On Tuesday, 19 September 2023 06:36:13 BST Dale wrote:
> Howdy,
> 
> As some know, I encrypt a lot of stuff here.  I use passwords that I can
> recall but no one could ever guess.  I don't use things that someone may
> figure out like pet's name or anything like that.  I use a couple sites
> to see just how good my passwords are.  I try to get into the millions
> of years at least.  I have a couple that it claims is in the trillions
> of years to crack.  I've read some things not to use like pet names and
> such.  I've also read that one should use upper and lower case letters,
> symbols and such and I do that, especially on my stuff I never want to
> be cracked.  Some stuff, when I'm dead, it's gone.

As/when quantum computers development progresses, many/some passwords and 
hashes will be cracked/brute forced (RSA encryption springs to mind).  It is 
best if you can think of any password as keeping your door and windows locked.  
They will stop most opportunistic attempts, but not anyone who is determined 
to break in.  It is unlikely your passwords will stop state actors.  A strong 
password, like a strong door lock, buys you time.  Hence the general 
recommendation to change your passwords frequently.


> In the real world tho, how do people reading this make passwords that no
> one could ever guess?

You can use gpg, or openssl, or app-admin/apg, or app-admin/pwgen, to generate 
random enough strings to use as passwords.  They will be difficult to guess, 
but will be VERY difficult to remember.  You'll have to store them offline 
and/or protect them in turn with some master passphrase you can remember.

As an example, you could choose characters/strings from the output stored in 
file.txt, when you run:

< /dev/random tr -dc "[:space:][:print:]" | head -c500 > file.txt


> I use Bitwarden to handle website passwords and
> it does a good job.  I make up my own tho when encrypting drives.  I'm
> not sure I can really use Bitwarden for that given it is a command line
> thing, well, in a script in my case.  I doubt anyone would ever guess
> any of my passwords but how do people reading this do theirs?  Just how
> far do you really go to make it secure?  Obviously you shouldn't give up
> much detail but just some general ideas.  Maybe even a example or two of
> a fake password, just something that you would come up with and how. 
> 
> This is the two sites I use. 
> 
> 
> https://www.passwordmonster.com/
> 
> https://www.security.org/how-secure-is-my-password/
> 
> 
> I have a password in the first one that shows this:
> 
> 
> It would take a computer about 63 thousand years to crack your password
> 
> 
> Second one says this.
> 
> It would take a computer about 5 million years to crack your password
> 
> Exact same password in both.  Why such a large range to crack?

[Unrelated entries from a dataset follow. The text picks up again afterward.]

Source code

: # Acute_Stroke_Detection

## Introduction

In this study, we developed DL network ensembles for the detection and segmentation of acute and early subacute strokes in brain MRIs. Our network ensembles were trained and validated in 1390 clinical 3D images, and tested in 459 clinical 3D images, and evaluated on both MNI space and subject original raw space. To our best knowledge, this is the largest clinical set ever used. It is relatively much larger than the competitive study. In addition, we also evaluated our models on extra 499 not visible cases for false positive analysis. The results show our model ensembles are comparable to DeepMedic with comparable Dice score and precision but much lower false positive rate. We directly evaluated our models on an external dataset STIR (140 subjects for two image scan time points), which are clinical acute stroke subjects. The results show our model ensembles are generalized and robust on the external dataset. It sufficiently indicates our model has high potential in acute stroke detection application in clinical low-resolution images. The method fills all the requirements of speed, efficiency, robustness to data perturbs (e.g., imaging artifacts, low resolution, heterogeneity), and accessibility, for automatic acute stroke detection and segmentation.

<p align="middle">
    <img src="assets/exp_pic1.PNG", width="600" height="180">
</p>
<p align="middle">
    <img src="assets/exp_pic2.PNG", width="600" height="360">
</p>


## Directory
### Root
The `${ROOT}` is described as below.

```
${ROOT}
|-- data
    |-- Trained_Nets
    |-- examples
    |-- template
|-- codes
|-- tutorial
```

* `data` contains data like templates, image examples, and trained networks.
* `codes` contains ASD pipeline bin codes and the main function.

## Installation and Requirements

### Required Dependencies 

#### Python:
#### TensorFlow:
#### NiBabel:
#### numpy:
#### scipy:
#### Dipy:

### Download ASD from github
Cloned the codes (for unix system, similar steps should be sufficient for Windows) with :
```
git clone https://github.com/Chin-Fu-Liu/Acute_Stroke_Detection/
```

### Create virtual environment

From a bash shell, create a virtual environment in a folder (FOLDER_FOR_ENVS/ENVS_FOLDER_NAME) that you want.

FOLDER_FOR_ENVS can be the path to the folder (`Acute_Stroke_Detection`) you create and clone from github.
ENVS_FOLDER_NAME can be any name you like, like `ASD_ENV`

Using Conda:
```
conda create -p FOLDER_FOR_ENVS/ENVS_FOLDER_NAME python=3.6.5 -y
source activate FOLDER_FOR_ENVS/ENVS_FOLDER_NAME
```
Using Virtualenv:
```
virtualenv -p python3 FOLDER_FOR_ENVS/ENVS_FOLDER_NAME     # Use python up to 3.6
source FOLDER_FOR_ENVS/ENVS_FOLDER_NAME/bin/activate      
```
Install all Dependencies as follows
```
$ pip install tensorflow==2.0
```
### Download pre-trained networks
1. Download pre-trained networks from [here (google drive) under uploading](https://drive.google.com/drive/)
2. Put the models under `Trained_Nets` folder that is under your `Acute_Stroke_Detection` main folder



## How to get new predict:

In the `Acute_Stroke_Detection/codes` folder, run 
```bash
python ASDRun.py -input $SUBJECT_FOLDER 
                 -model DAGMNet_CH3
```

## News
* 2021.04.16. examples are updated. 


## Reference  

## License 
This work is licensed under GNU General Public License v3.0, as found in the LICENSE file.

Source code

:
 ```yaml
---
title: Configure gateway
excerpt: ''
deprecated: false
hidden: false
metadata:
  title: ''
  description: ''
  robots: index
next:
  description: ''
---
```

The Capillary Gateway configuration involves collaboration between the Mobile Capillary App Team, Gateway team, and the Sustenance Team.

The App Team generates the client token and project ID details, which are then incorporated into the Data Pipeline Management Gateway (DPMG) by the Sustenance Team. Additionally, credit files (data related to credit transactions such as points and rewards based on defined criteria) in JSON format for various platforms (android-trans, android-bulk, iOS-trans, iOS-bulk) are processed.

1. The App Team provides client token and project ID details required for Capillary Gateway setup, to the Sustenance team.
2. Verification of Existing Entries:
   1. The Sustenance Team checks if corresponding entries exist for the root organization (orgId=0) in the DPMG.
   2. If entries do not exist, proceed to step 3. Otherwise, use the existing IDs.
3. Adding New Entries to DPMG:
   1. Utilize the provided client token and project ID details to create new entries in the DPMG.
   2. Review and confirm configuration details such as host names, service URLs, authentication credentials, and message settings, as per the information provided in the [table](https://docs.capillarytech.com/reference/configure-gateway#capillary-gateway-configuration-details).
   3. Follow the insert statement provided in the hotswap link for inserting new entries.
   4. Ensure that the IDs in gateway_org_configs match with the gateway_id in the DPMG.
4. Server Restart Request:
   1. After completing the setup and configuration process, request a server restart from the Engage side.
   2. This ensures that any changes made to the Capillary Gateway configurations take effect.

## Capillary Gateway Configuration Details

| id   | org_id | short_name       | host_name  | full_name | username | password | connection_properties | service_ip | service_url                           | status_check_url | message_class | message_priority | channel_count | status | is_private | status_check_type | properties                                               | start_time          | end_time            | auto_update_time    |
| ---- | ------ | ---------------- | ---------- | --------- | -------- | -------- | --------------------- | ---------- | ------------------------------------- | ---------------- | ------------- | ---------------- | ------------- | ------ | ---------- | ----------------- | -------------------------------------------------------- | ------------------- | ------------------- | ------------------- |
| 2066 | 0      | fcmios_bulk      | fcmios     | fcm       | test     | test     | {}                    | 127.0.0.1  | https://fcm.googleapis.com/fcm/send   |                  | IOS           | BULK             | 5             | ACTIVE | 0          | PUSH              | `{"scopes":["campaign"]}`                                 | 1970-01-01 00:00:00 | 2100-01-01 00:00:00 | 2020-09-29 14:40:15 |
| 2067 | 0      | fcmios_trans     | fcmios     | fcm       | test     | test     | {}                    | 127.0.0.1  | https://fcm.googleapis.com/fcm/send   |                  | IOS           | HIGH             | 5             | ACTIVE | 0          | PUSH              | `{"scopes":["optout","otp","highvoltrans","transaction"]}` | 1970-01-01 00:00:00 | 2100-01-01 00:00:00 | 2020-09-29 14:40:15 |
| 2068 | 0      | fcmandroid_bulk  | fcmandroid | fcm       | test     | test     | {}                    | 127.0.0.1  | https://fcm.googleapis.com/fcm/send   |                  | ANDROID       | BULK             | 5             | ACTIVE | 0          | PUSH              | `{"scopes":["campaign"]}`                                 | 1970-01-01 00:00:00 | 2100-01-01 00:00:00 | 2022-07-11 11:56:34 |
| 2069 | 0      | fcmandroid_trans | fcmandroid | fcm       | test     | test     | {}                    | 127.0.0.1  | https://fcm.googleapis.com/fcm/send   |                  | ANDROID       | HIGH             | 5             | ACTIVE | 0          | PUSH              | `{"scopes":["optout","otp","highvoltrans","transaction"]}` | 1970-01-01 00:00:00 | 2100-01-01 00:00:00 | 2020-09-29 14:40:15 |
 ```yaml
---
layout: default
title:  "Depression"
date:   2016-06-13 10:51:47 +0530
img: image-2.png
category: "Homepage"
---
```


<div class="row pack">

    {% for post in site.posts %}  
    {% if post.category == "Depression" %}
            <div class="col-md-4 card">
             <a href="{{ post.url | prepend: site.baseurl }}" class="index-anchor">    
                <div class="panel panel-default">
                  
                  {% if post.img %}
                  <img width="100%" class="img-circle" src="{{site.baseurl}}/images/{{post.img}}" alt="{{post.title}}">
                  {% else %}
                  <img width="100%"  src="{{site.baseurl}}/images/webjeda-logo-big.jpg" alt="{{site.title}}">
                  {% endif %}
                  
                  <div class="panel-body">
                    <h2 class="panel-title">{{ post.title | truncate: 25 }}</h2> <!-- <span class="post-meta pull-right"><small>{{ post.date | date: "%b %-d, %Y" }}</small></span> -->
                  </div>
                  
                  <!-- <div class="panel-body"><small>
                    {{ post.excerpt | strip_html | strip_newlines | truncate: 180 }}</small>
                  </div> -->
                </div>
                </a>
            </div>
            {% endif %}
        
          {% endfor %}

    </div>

I don't know why these guys come up with different years-equivalent strength, 
but I tend to treat such websites as suspicious.  They are more likely to act 
as a honeypot to *record* your passwords, than provide you with truly 
meaningful information.  I suppose you could use them to test an example of a 
password you would never use thereafter, but even this could reveal some 
underlying pattern in how you structure your passwords.


> I tend
> to use the first site to create a password.  Then I test it in the
> second site to sort of confirm it.  If both say a long time, then I got
> a fairly good one depending on what I'm protecting.  Still, why such a
> difference?  One reason I use the first site, I can make it show the
> password.  The second site doesn't do that so editing it to improve
> things is harder since you can't see it.  The first site makes that easy
> and gives me a idea of whether I'm on the right track.  Second site
> confirms it.  I did contact the second site and ask for a button to show
> the password.  After all, no one is here but me.  My windows are covered. 
> 
> Also, I use  cryptsetup luksFormat -s 512 ... to encrypt things.  Is
> that 512 a good number?  Can it be something different?  I'd think since
> it is needed as a option, it can have different values and encrypt
> stronger or weaker.  Is that the case?  I've tried to find out but it
> seems everyone uses 512.  If that is the only value, why make it a
> option?  I figure it can have other values but how does that work? 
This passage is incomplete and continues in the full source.